Here’s my extremely well thought out plan. Any Democrat who lives in a district where their vote is a “throwaway” – meaning their district is so definitively red that their vote amounts to not voting at all – should change their party affiliation, register as a Republican and then vote in the midterm election primary. The reason being that, if your vote as a Democrat is ultimately irrelevant, by registering as a Republican and voting in the Republican primary, you can now vote for the moderate Republican and counteract the Tea Party influence.
If a district is regularly thirty percent Democrat, so the Republican with seventy percent always wins, and that thirty percent showed up at the Republican primary instead it could easily swing a number of regularly Republican congressional districts in favor of the moderate Republican candidate, or at the very least to the side of one who understands that true governing takes compromise in order to operate.

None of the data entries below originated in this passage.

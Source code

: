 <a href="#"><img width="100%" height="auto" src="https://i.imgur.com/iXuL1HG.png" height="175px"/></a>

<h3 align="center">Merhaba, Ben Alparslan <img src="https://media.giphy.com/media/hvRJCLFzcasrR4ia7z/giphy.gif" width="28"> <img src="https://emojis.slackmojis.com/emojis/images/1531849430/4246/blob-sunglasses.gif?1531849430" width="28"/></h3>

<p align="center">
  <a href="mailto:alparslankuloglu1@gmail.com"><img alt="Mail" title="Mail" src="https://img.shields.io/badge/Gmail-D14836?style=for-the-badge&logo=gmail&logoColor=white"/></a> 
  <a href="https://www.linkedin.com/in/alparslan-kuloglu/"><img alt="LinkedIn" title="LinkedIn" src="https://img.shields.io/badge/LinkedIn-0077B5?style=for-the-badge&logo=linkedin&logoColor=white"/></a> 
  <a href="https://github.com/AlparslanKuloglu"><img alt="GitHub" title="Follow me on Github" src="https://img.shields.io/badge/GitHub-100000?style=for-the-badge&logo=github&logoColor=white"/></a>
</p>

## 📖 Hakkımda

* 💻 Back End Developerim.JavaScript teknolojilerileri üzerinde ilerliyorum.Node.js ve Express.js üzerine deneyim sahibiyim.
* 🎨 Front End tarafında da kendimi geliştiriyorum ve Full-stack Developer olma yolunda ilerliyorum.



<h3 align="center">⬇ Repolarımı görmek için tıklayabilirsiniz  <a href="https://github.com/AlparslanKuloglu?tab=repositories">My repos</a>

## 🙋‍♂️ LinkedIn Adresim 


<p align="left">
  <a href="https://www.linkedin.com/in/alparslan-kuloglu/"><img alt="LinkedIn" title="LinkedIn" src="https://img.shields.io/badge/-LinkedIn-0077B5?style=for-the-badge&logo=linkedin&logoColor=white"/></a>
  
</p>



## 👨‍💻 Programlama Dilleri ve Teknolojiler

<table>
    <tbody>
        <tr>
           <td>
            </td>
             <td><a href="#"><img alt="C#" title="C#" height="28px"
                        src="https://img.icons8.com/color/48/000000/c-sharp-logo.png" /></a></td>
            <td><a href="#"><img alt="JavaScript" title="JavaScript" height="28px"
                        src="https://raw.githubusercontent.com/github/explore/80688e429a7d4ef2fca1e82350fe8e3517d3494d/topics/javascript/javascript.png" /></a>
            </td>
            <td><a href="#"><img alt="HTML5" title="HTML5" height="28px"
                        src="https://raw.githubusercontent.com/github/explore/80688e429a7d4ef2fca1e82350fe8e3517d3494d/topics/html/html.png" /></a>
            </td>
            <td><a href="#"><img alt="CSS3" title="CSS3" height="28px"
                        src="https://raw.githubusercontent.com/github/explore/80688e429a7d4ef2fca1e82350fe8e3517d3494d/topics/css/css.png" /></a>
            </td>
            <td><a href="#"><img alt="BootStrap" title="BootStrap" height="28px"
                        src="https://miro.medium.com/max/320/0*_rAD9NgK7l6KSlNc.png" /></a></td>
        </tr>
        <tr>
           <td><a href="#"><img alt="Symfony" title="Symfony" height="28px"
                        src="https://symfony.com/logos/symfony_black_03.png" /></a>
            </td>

Consider it for a moment. A bunch of democrats becoming Republicans in Texas, Virginia and definitely in Michele Bachmann and Paul Ryan’s districts. What beautiful “we can screw with the system too” chaos it would create. What if Tea Party Republicans had to be accountable for the fact that having extreme fiscal values is fine, but being unwilling to ensure the government works is not? Sure, it’s underhanded, and yes, okay fine, it’s unrealistic, but it’s not any worse than all of us suffering under the tyranny of a minority bent on getting their way regardless of how many people clearly disagree with them. The threat of being voted out of office is supposed to be the ace in the hole that ensures that politicians truly govern based on the will of their constituents. A small minority skewing the system to threaten politician’s jobs to keep them from actually doing their jobs is gaming the system. Maybe it’s time we tried it too.